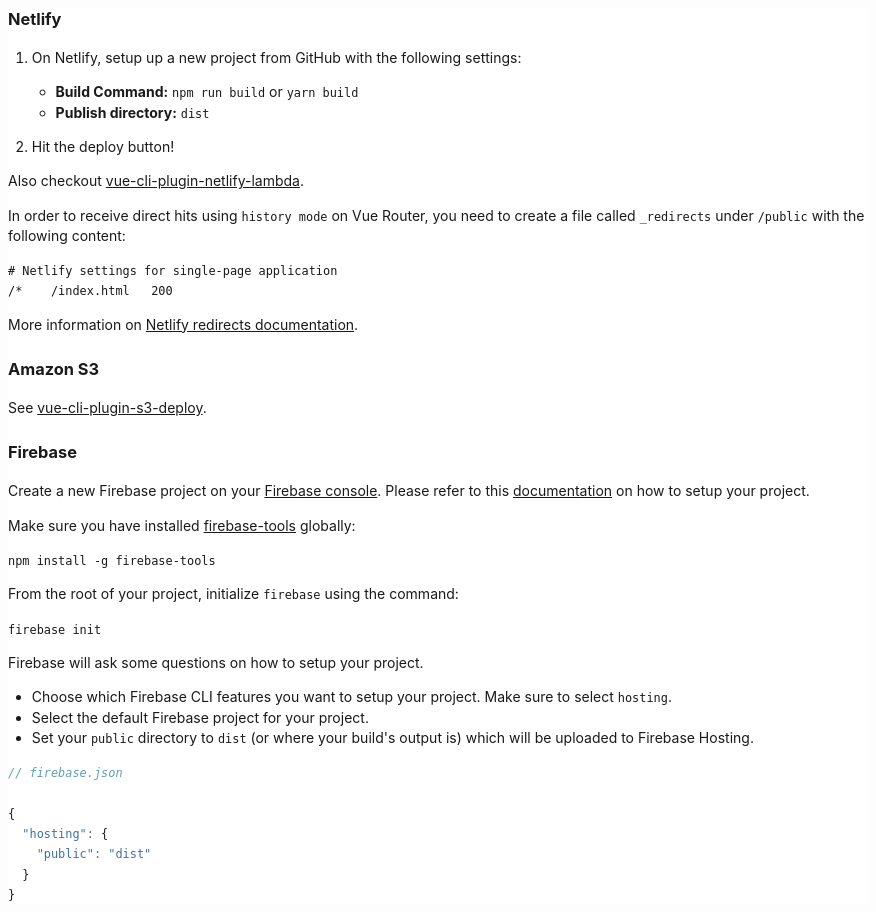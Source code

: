 ### Netlify

1. On Netlify, setup up a new project from GitHub with the following settings:

    - **Build Command:** `npm run build` or `yarn build`
    - **Publish directory:** `dist`

2. Hit the deploy button!

Also checkout [vue-cli-plugin-netlify-lambda](https://github.com/netlify/vue-cli-plugin-netlify-lambda).

In order to receive direct hits using `history mode` on Vue Router, you need to create a file called `_redirects` under `/public` with the following content:

```
# Netlify settings for single-page application
/*    /index.html   200
```

More information on [Netlify redirects documentation](https://www.netlify.com/docs/redirects/#history-pushstate-and-single-page-apps).

### Amazon S3

See [vue-cli-plugin-s3-deploy](https://github.com/multiplegeorges/vue-cli-plugin-s3-deploy).

### Firebase

Create a new Firebase project on your [Firebase console](https://console.firebase.google.com). Please refer to this [documentation](https://firebase.google.com/docs/web/setup) on how to setup your project.

Make sure you have installed [firebase-tools](https://github.com/firebase/firebase-tools) globally:

```
npm install -g firebase-tools
```

From the root of your project, initialize `firebase` using the command:

```
firebase init
```

Firebase will ask some questions on how to setup your project.

- Choose which Firebase CLI features you want to setup your project. Make sure to select `hosting`.
- Select the default Firebase project for your project.
- Set your `public` directory to `dist` (or where your build's output is) which will be uploaded to Firebase Hosting.

```javascript
// firebase.json

{
  "hosting": {
    "public": "dist"
  }
}
```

================================

Copy out all the lines of the records that include "setup".

1. On Netlify, setup up a new project from GitHub with the following settings:
Create a new Firebase project on your [Firebase console](https://console.firebase.google.com). Please refer to this [documentation](https://firebase.google.com/docs/web/setup) on how to setup your project.
Firebase will ask some questions on how to setup your project.
- Choose which Firebase CLI features you want to setup your project. Make sure to select `hosting`.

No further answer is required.